If a study contains exome data from a nuclear family consisting of both parents and a number of affected children it is possible to screen the variant data for instances of non-Mendelian inheritance. This is performed by pressing the Analyse button on the De novo mutations panel of the Analysis methods window. This causes the window in Figure 16 to be displayed, which contains four lists of the files in the current analysis. The first two lists are used to select the data derived from the father and mother, while the last two lists are used to select the data from the affected and unaffected siblings. Once the origin of the files has been set, pressing the Ok button closes this window and opens the De novo variant viewer window (Figure 17). Many of the functions in this form have been described at the start of this user guide in the 'Common features of the variant data displays' section, with only the functions in Display data type and Export variants panel containing new functions. As before the Display data type panel contains the functions that control how the data is displayed. It is possible to exclude all variants from the display that are linked to and RS ID by ticking the Exclude variants with RS ids check box (under lined by a blue line in Figure 17). A variant is only shown as a possible de novo mutation if both parents have a genotype ascribed to the variant and all the affected children show the same possible variant, while none of the unaffected sibling shows a non-Mendelian inheritance pattern. This means that if multiple affected siblings are in the analysis, only a single affected child may show a non-Mendelian inheritance pattern, but all the affected siblings have a genotype consist with them inheriting the de novo mutation.

Figure 17: A comparison of the Show heterozygous variants only (i.e. not a deletion) and Show homozygous variants only (i.e. possible de novo deletion) options.
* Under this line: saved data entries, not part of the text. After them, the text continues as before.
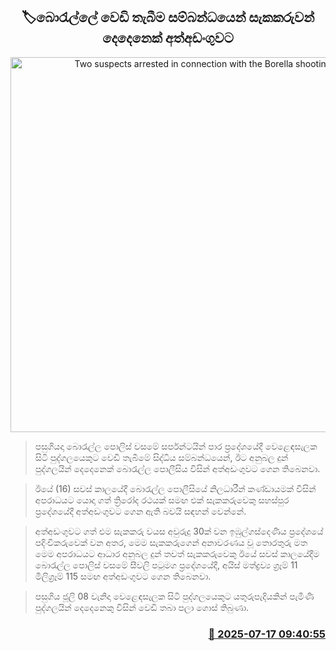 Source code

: <p align='center'><b><h2 align='center' title='Two suspects arrested in connection with the Borella shooting'>🏷බොරැල්ලේ වෙඩි තැබීම සම්බන්ධයෙන් සැකකරුවන් දෙදෙනෙක් අත්අඩංගුවට</h2></b></p>
<p align='center'><img src='https://helakuru.sgp1.cdn.digitaloceanspaces.com/esana/images/lib/arrested-2[1].jpg' width='600' alt='Two suspects arrested in connection with the Borella shooting'></p>

> පසුගියදා බොරැල්ල පොලිස් වසමේ සර්පන්ටයින් පාර ප්‍රදේශයේදී වෙළෙඳසැලක සිටි පුද්ගලයෙකුට වෙඩි තැබීමේ සිද්ධිය සම්බන්ධයෙන්, ඊට අනුබල දුන් පුද්ගලයින් දෙදෙනෙක් බොරැල්ල පොලීසිය විසින් අත්අඩංගුවට ගෙන තිබෙනවා.

> ඊයේ (16) සවස් කාලයේදී බොරැල්ල පොලීසියේ නිලධාරීන් කණ්ඩායමක් විසින් අපරාධයට යොදා ගත් ත්‍රිරෝද රථයක් සමඟ එක් සැකකරුවෙකු සහස්පුර ප්‍රදේශයේදී අත්අඩංගුවට ගෙන ඇති බවයි සඳහන් වෙන්නේ.

> අත්අඩංගුවට ගත් එම සැකකරු වයස අවුරුදු 30ක් වන ඉඹුල්ගස්දෙණිය ප්‍රදේශයේ පදිංචිකරුවෙක් වන අතර, මෙම සැකකරුගෙන් අනාවරණය වූ තොරතුරු මත මෙම අපරාධයට ආධාර අනුබල දුන් තවත් සැකකරුවෙකු ඊයේ සවස් කාලයේදීම බොරැල්ල පොලිස් වසමේ සීවලි පටුමග ප්‍රදේශයේදී, අයිස් මත්ද්‍රව්‍ය ග්‍රෑම් 11 මිලිග්‍රෑම් 115 සමඟ අත්අඩංගුවට ගෙන තිබෙනවා.

> පසුගිය ජූලි 08 වැනිදා වෙළෙඳසැලක සිටි පුද්ගලයෙකුට යතුරුපැදියකින් පැමිණි පුද්ගලයින් දෙදෙනෙකු විසින් වෙඩි තබා පලා ගොස් තිබුණා.



<h3 align='right'><a href='https://www.helakuru.lk/esana/p/111928/'>📅 2025-07-17 09:40:55</a></h3>
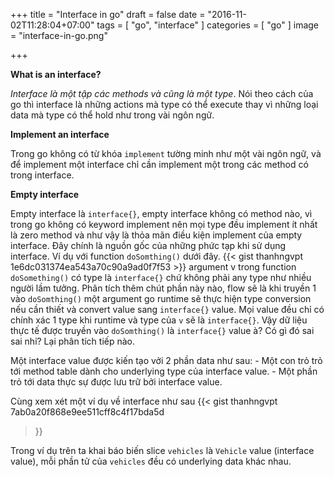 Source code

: +++
title = "Interface in go"
draft = false
date = "2016-11-02T11:28:04+07:00"
tags = [ "go", "interface" ]
categories = [ "go" ]
image = "interface-in-go.png"

+++

**What is an interface?**

*Interface là một tập các methods và cũng là một type*. Nói theo cách của go thì interface là những actions mà type có thể execute thay vì những loại data mà type có thể hold như trong vài ngôn ngữ.

**Implement an interface**

Trong go không có từ khóa `implement` tường minh như một vài ngôn ngữ, và để implement một interface chỉ cần implement một trong các method có trong interface.

**Empty interface**

Empty interface là `interface{}`, empty interface không có method nào, vì trong go không có keyword implement nên mọi type đều implement ít nhất là zero method và như vậy là thỏa mãn điều kiện implement của empty interface. Đây chính là nguồn gốc của những phức tạp khi sử dụng interface. Ví dụ với function `doSomthing()` dưới đây. {{< gist thanhngvpt 1e6dc031374ea543a70c90a9ad0f7f53 >}}
argument v trong function `doSomething()` có type là `interface{}` chứ không phải any type như nhiều người lầm tưởng. Phân tích thêm chút phần này nào, flow sẽ là khi truyền 1 vào `doSomthing()` một argument go runtime sẽ thực hiện type conversion nếu cần thiết và convert value sang `interface{}` value. Mọi value đều chỉ có chính xác 1 type khi runtime và type của `v` sẽ là `interface{}`. Vậy dữ liệu thực tế được truyền vào `doSomthing()` là `interface{}` value à? Có gì đó sai sai nhỉ? Lại phân tích tiếp nào. 

Một interface value được kiến tạo vởi 2 phần data như sau:
	- Một con trỏ trỏ tới method table dành cho underlying type của interface value.
	- Một phần trỏ tới data thực sự được lưu trữ bởi interface value.

Cùng xem xét một ví dụ về interface như sau {{< gist thanhngvpt 7ab0a20f868e9ee511cff8c4f17bda5d 
>}}

Trong ví dụ trên ta khai báo biến slice `vehicles` là `Vehicle` value (interface value), mỗi phần tử của `vehicles` đều có underlying data khác nhau.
De novo mutations typically appear as either variants that are heterozygous, but are expected to be homozygous, or homozygous variants that should be heterozygous. Consequently, it is possible to view de novo mutation that result in individuals with an unexpected heterozygous or homozygous genotype, by selecting the Show heterozygous variants only (i.e. not a deletion) or Show homozygous variants only (i.e. possible de novo deletion) options (under lined by the red and green lines respectively in Figure 17 A and B). In each view the genotypes of the variants are called codes with homozygous reference sequence variants drawn in blue, homozygous variant sequence variants drawn in red and heterozygous variants drawn in black, while variants with an uncalled genotype shown as a grey line. If more than one variant is mapped to the same point on the image the genotypes of the last variant are shown.

Exporting data

Pressing the Save button saves the variants currently visible in the variant display region. The variants are saved as to a tab-delimited text file which contains the variants position, alleles and the genotype data and read depths for each of the individuals in the analysis. The variants export file's structure is shown in table 2.

RS name	Chromosome	Position	Reference	Alternative	Parent1.vcf	Ref\|Alt read depth	Parent2.vcf	Ref\|Alt read depth	Affected.vcf	Ref/Alt read depth
rs2273311	1	16641899	C	T	C:C	85\|0	C:C	61\|0	C:T	47\|47
rs9435793	1	17265560	C	T	C:C	15\|0	C:C	15\|3	C:T	19\|13
-	1	17292223	G	A	G:G	26\|0	G:G	20\|0	G:A	19\|17
rs12059633	1	17292404	A	G	A:A	90\|0	A:A	61\|0	A:G	71\|60

Table 2: The structure of the file containing information for variants with a non-Mendelian inheritance pattern suggesting de novo mutations.